I haven't read this thread completely, but if someone else hasn't
beaten me to it, there are *lots* of Haskell idioms spelled out on the
Haskell Wiki [1] cleverly hidden under the category "Style".
-deech

[1] http://www.haskell.org/haskellwiki/Category:Style

On Fri, Sep 24, 2010 at 5:24 PM, Vo Minh Thu <noteed at gmail.com> wrote:
> 2010/9/24 Albert Y. C. Lai <trebla at vex.net>:
>> On 10-09-23 04:57 PM, Andrew Coppin wrote:
>>>
>>> If you think that sounds silly, ask some random person (not a computer
>>> programmer, just some random human) how find the sum of a list of
>>> numbers.
>>
>> My reply: to sum 10 numbers, sum 9 numbers, then account for the 10th.
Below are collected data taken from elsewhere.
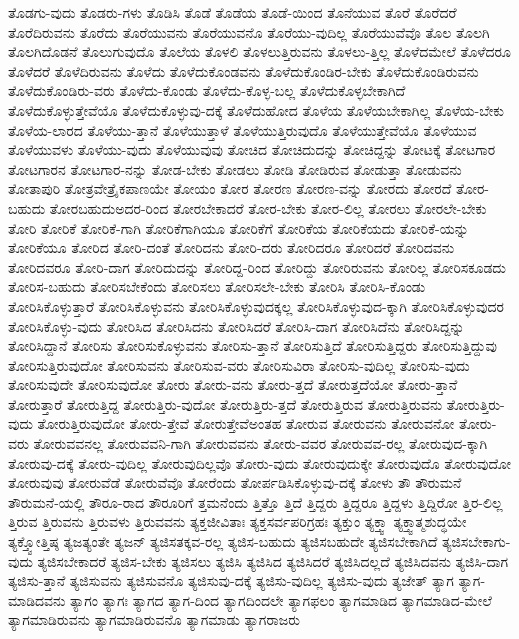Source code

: {ತೊಡಗು-ವುದು
ತೊಡರು-ಗಳು
ತೊಡಿಸಿ
ತೊಡೆ
ತೊಡೆಯ
ತೊಡೆ-ಯಿಂದ
ತೊನೆಯುವ
ತೊರೆ
ತೊರೆದರೆ
ತೊರೆದಿರುವನು
ತೊರೆದು
ತೊರೆಯುವನು
ತೊರೆಯುವನೊ
ತೊರೆಯು-ವುದಿಲ್ಲ
ತೊರೆಯುವೆವೊ
ತೊಲ
ತೊಲಗಿ
ತೊಲಗಿದೊಡನೆ
ತೊಲುಗುವುದೊ
ತೊಲೆಯ
ತೊಳಲಿ
ತೊಳಲುತ್ತಿರುವನು
ತೊಳಲು-ತ್ತಿಲ್ಲ
ತೊಳೆದಮೇಲೆ
ತೊಳೆದರೂ
ತೊಳೆದರೆ
ತೊಳೆದಿರುವನು
ತೊಳೆದು
ತೊಳೆದುಕೊಂಡವನು
ತೊಳೆದುಕೊಂಡಿರ-ಬೇಕು
ತೊಳೆದುಕೊಂಡಿರುವನು
ತೊಳೆದುಕೊಂಡಿರು-ವರು
ತೊಳೆದು-ಕೊಂಡು
ತೊಳೆದು-ಕೊಳ್ಳ-ಬಲ್ಲ
ತೊಳೆದುಕೊಳ್ಳಬೇಕಾಗಿದೆ
ತೊಳೆದುಕೊಳ್ಳುತ್ತೇವೆಯೊ
ತೊಳೆದುಕೊಳ್ಳುವು-ದಕ್ಕೆ
ತೊಳೆದುಹೋದ
ತೊಳೆಯ
ತೊಳೆಯಬೇಕಾಗಿಲ್ಲ
ತೊಳೆಯ-ಬೇಕು
ತೊಳೆಯ-ಲಾರದ
ತೊಳೆಯು-ತ್ತಾನೆ
ತೊಳೆಯುತ್ತಾಳೆ
ತೊಳೆಯುತ್ತಿರುವುದೊ
ತೊಳೆಯುತ್ತೇವೆಯೊ
ತೊಳೆಯುವ
ತೊಳೆಯುವಳು
ತೊಳೆಯು-ವುದು
ತೊಳೆಯುವುವು
ತೋಚಿದ
ತೋಚಿದುದನ್ನು
ತೋಚಿದ್ದನ್ನು
ತೋಟಕ್ಕೆ
ತೋಟಗಾರ
ತೋಟಗಾರನ
ತೋಟಗಾರ-ನನ್ನು
ತೋಡ-ಬೇಕು
ತೋಡಲು
ತೋಡಿ
ತೋಡಿರುವ
ತೋಡುತ್ತಾ
ತೋಡುವನು
ತೋತಾಪುರಿ
ತೋತ್ರವೇತ್ರೈಕಪಾಣಯೇ
ತೋಯಂ
ತೋರ
ತೋರಣ
ತೋರಣ-ವನ್ನು
ತೋರದು
ತೋರದೆ
ತೋರ-ಬಹುದು
ತೋರಬಹುದುಅದರ-ರಿಂದ
ತೋರಬೇಕಾದರೆ
ತೋರ-ಬೇಕು
ತೋರ-ಲಿಲ್ಲ
ತೋರಲು
ತೋರಲೇ-ಬೇಕು
ತೋರಿ
ತೋರಿಕೆ
ತೋರಿಕೆ-ಗಾಗಿ
ತೋರಿಕೆಗಾಗಿಯೂ
ತೋರಿಕೆಗೆ
ತೋರಿಕೆಯ
ತೋರಿಕೆಯದು
ತೋರಿಕೆ-ಯನ್ನು
ತೋರಿಕೆಯೂ
ತೋರಿದ
ತೋರಿ-ದಂತೆ
ತೋರಿದನು
ತೋರಿ-ದರು
ತೋರಿದರೂ
ತೋರಿದರೆ
ತೋರಿದವನು
ತೋರಿದವರೂ
ತೋರಿ-ದಾಗ
ತೋರಿದುದನ್ನು
ತೋರಿದ್ದ-ರಿಂದ
ತೋರಿದ್ದು
ತೋರಿರುವನು
ತೋರಿಲ್ಲ
ತೋರಿಸಕೂಡದು
ತೋರಿಸ-ಬಹುದು
ತೋರಿಸಬೇಕೆಂದು
ತೋರಿಸಲು
ತೋರಿಸಲೇ-ಬೇಕು
ತೋರಿಸಿ
ತೋರಿಸಿ-ಕೊಂಡು
ತೋರಿಸಿಕೊಳ್ಳುತ್ತಾರೆ
ತೋರಿಸಿಕೊಳ್ಳುವನು
ತೋರಿಸಿಕೊಳ್ಳುವುದಕ್ಕಲ್ಲ
ತೋರಿಸಿಕೊಳ್ಳುವುದ-ಕ್ಕಾಗಿ
ತೋರಿಸಿಕೊಳ್ಳುವುದರ
ತೋರಿಸಿಕೊಳ್ಳು-ವುದು
ತೋರಿಸಿದ
ತೋರಿಸಿದನು
ತೋರಿಸಿದರೆ
ತೋರಿಸಿ-ದಾಗ
ತೋರಿಸಿದೆನು
ತೋರಿಸಿದ್ದನ್ನು
ತೋರಿಸಿದ್ದಾನೆ
ತೋರಿಸು
ತೋರಿಸುಕೊಳ್ಳುವನು
ತೋರಿಸು-ತ್ತಾನೆ
ತೋರಿಸುತ್ತಿದೆ
ತೋರಿಸುತ್ತಿದ್ದರು
ತೋರಿಸುತ್ತಿದ್ದುವು
ತೋರಿಸುತ್ತಿರುವುದೋ
ತೋರಿಸುವನು
ತೋರಿಸುವ-ವರು
ತೋರಿಸುವಿರಾ
ತೋರಿಸು-ವುದಿಲ್ಲ
ತೋರಿಸು-ವುದು
ತೋರಿಸುವುದೇ
ತೋರಿಸುವುದೋ
ತೋರು
ತೋರು-ವನು
ತೋರು-ತ್ತದೆ
ತೋರುತ್ತದೆಯೋ
ತೋರು-ತ್ತಾನೆ
ತೋರುತ್ತಾರೆ
ತೋರುತ್ತಿದ್ದ
ತೋರುತ್ತಿರು-ವುದೋ
ತೋರುತ್ತಿರು-ತ್ತದೆ
ತೋರುತ್ತಿರುವ
ತೋರುತ್ತಿರುವನು
ತೋರುತ್ತಿರು-ವುದು
ತೋರುತ್ತಿರುವುದೋ
ತೋರು-ತ್ತೇವೆ
ತೋರುತ್ತೇವೆಅಂತಹ
ತೋರುವ
ತೋರುವನು
ತೋರುವನೋ
ತೋರು-ವರು
ತೋರುವವನಲ್ಲ
ತೋರುವವನಿ-ಗಾಗಿ
ತೋರುವವನು
ತೋರು-ವವರ
ತೋರುವವ-ರಲ್ಲ
ತೋರುವುದ-ಕ್ಕಾಗಿ
ತೋರುವು-ದಕ್ಕೆ
ತೋರು-ವುದಿಲ್ಲ
ತೋರುವುದಿಲ್ಲವೊ
ತೋರು-ವುದು
ತೋರುವುದುಕ್ಕೇ
ತೋರುವುದೊ
ತೋರುವುದೋ
ತೋರುವುವು
ತೋರುವೆಡೆ
ತೋರುವೆವೊ
ತೋರೆಂದು
ತೋರ್ಪಡಿಸಿಕೊಳ್ಳುವು-ದಕ್ಕೆ
ತೋಳು
ತೌ
ತೌರುಮನೆ
ತೌರುಮನೆ-ಯಲ್ಲಿ
ತೌರೂ-ರಾದ
ತೌರೂರಿಗೆ
ತ್ತಮನೆಂದು
ತ್ತಿತ್ತೊ
ತ್ತಿದೆ
ತ್ತಿದ್ದರು
ತ್ತಿದ್ದರೂ
ತ್ತಿದ್ದಳು
ತ್ತಿದ್ದಿರೋ
ತ್ತಿರ-ಲಿಲ್ಲ
ತ್ತಿರುವ
ತ್ತಿರುವನು
ತ್ತಿರುವಳು
ತ್ತಿರುವವನು
ತ್ಯಕ್ತಜೀವಿತಾಃ
ತ್ಯಕ್ತಸರ್ವಪರಿಗ್ರಹಃ
ತ್ಯಕ್ತುಂ
ತ್ಯಕ್ತ್ವಾ
ತ್ಯಕ್ತ್ವಾತ್ಮಶುದ್ಧಯೇ
ತ್ಯಕ್ತ್ವೋತ್ತಿಷ್ಠ
ತ್ಯಜತ್ಯಂತೇ
ತ್ಯಜನ್
ತ್ಯಜಿಸತಕ್ಕವ-ರಲ್ಲ
ತ್ಯಜಿಸ-ಬಹುದು
ತ್ಯಜಿಸಬಹುದೇ
ತ್ಯಜಿಸಬೇಕಾಗಿದೆ
ತ್ಯಜಿಸಬೇಕಾಗು-ವುದು
ತ್ಯಜಿಸಬೇಕಾದರೆ
ತ್ಯಜಿಸ-ಬೇಕು
ತ್ಯಜಿಸಲು
ತ್ಯಜಿಸಿ
ತ್ಯಜಿಸಿದ
ತ್ಯಜಿಸಿದರೆ
ತ್ಯಜಿಸಿದಲ್ಲದೆ
ತ್ಯಜಿಸಿದವನು
ತ್ಯಜಿಸಿ-ದಾಗ
ತ್ಯಜಿಸು-ತ್ತಾನೆ
ತ್ಯಜಿಸುವನು
ತ್ಯಜಿಸುವನೊ
ತ್ಯಜಿಸುವು-ದಕ್ಕೆ
ತ್ಯಜಿಸು-ವುದಿಲ್ಲ
ತ್ಯಜಿಸು-ವುದು
ತ್ಯಜೇತ್
ತ್ಯಾಗ
ತ್ಯಾಗ-ಮಾಡಿದವನು
ತ್ಯಾಗಂ
ತ್ಯಾಗಃ
ತ್ಯಾಗದ
ತ್ಯಾಗ-ದಿಂದ
ತ್ಯಾಗದಿಂದಲೇ
ತ್ಯಾಗಫಲಂ
ತ್ಯಾಗಮಾಡಿದ
ತ್ಯಾಗಮಾಡಿದ-ಮೇಲೆ
ತ್ಯಾಗಮಾಡಿರುವನು
ತ್ಯಾಗಮಾಡಿರುವನೊ
ತ್ಯಾಗಮಾಡು
ತ್ಯಾಗರಾಜರು
}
More
>> at:
>> http://groups.google.com/group/comp.lang.functional/msg/51df24fbf33b7059
>>
>> Ask some random person how to find page 314 in a book. No one replies "check
>> the 1st page, check the 2nd page, check the 3rd page...". In fact, no one
>> replies in words. Almost everyone shows you how to cut to the middle or the
>> estimated weighted middle (if the book seems to have 1000 pages, they cut
>> near the one-third point), then say "oh, before this" or "oh, after this",
>> repeat. Almost everyone divides and conquers. Almost everyone recurses.
>>
>> I am not a computer programmer.
>>
>> (I know that someone is bound to think, "when confronted with the problem of
>> summing numbers, some people think, 'I know, I will divide and conquer'. Now
>> they have two problems of summing numbers.")
>
> A computer scientist knows how to count the stars in the sky: simply
> count half of them then multiply by two. -- or something like that.